Researchers at the College of Design and Engineering (CDE), National University of Singapore (NUS), are pushing the boundaries of autonomous robotics, aerospace guidance and advanced materials — fields in which progress often hinges on access to specialised infrastructure and domain expertise.
Working alongside Temasek Laboratories at NUS, a joint venture between the Ministry of Defence and the university with deep capabilities in aeronautical sciences, electromagnetics and information security, they are turning ambitious ideas into demonstrable systems. Three recent collaborations show what happens when engineering meets opportunity.
Eyes in the sky
Drone swarms — groups of autonomous drones that collaborate towards a shared goal — have a growing list of civilian uses, from environmental monitoring to search-and-rescue. They also play a vital role in military missions. But coordination is fiendishly hard. As the number of drones in a system rises, the volume of possible states and actions grows exponentially — a problem roboticists call the “curse of dimensionality.”
Assistant Professor Guillaume Sartoretti, from the Department of Mechanical Engineering at CDE has spent years cracking this curse. His Multi-Agent Robotic Motion (MARMot) Lab uses deep reinforcement learning to train individual agents to make local decisions that collectively yield large-scale coordination. Through a partnership with Temasek Laboratories, Asst Prof Sartoretti’s team has turned these principles into working drone systems.
Their trajectory began with autonomous exploration of unknown areas, first with a single robot and then with multiple, before advancing to adversarial search: scenarios where the targets actively evade detection. The result was ViPER (visibility-based pursuit evasion via reinforcement learning), which tackles the famous “art gallery problem” — the question of how many guards are needed to surveil an irregularly shaped space — by deploying drone swarms that must clear an entire environment while preventing targets from slipping back into previously searched zones. Using distributed deep reinforcement learning, the drones cooperate in a fully decentralised manner, each acting on local information alone. The system has been validated in both simulations and physical robot demonstrations.
Assistant Professor Guillaume Sartoretti’s team uses deep reinforcement learning to train individual agents to make local decisions that collectively yield large-scale coordination.
A parallel challenge is persistent surveillance: maintaining continuous awareness of targets that keep moving. COMPASS, the team’s multi-agent reinforcement learning framework presented at the IEEE International Symposium on Multi-Robot and Multi-Agent Systems (MRS 2025), addresses this challenge. Where ViPER guarantees detection of evasive targets, COMPASS keeps tabs on dynamic ones over extended periods, pairing Gaussian Processes for uncertainty estimation with a spatio-temporal attention network that enables each drone to reason about where information will be most valuable next. The framework was a finalist for the Best Paper Award at the symposium, held in December 2025 in Singapore.

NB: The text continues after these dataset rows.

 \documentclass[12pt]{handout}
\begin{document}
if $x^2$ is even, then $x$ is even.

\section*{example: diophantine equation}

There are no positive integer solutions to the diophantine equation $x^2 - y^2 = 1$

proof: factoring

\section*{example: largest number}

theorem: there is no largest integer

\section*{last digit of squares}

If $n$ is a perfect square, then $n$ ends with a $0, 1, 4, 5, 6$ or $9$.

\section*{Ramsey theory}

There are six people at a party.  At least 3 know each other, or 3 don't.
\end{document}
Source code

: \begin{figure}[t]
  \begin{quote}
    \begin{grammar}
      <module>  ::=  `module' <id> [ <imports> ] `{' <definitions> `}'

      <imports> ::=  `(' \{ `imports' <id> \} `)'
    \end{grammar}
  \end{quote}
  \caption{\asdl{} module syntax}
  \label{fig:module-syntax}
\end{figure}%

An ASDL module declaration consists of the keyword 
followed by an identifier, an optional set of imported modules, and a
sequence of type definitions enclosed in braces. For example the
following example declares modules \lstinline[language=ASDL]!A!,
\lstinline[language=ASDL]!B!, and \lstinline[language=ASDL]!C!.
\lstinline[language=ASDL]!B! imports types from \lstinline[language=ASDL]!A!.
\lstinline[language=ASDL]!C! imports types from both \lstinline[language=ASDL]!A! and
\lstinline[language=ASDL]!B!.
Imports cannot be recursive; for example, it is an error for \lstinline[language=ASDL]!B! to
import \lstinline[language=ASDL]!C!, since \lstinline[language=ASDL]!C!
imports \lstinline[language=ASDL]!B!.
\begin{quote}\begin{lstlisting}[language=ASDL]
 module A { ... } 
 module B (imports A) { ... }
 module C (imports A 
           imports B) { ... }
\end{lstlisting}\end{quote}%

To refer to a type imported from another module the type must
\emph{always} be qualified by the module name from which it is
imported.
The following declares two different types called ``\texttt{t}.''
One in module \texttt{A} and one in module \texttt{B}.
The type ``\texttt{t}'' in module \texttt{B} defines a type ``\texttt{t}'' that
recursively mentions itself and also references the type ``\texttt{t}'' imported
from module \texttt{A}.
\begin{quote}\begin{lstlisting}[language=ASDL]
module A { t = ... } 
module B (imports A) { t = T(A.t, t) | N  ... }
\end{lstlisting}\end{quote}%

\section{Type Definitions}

“The fundamental insight is the same across both systems,” adds Asst Prof Sartoretti. “If each agent is equipped with the right learning architecture, coordination emerges naturally, and it can scale, without a central planner directing every single drone.”
“If each agent is equipped with the right learning architecture, coordination emerges naturally, and it can scale, without a central planner directing every single drone.”
“If each agent is equipped with the right learning architecture, coordination emerges naturally, and it can scale, without a central planner directing every single drone.”
“If each agent is equipped with the right learning architecture, coordination emerges naturally, and it can scale, without a central planner directing every single drone.”
Attitude adjustment: sticking the landing
In 2015, SpaceX turned science fiction into science reality by autonomously landing the booster of its Falcon 9 rocket — the vehicle’s most expensive component, which accounts for more than half of its total manufacturing cost. The feat proved that reusable rockets could dramatically cut the cost of reaching orbit. Companies including Blue Origin have since followed suit, but the underlying engineering challenge remains: guiding a rocket to a precise touchdown without human intervention, a puzzle known as the powered descent guidance (PDG) problem.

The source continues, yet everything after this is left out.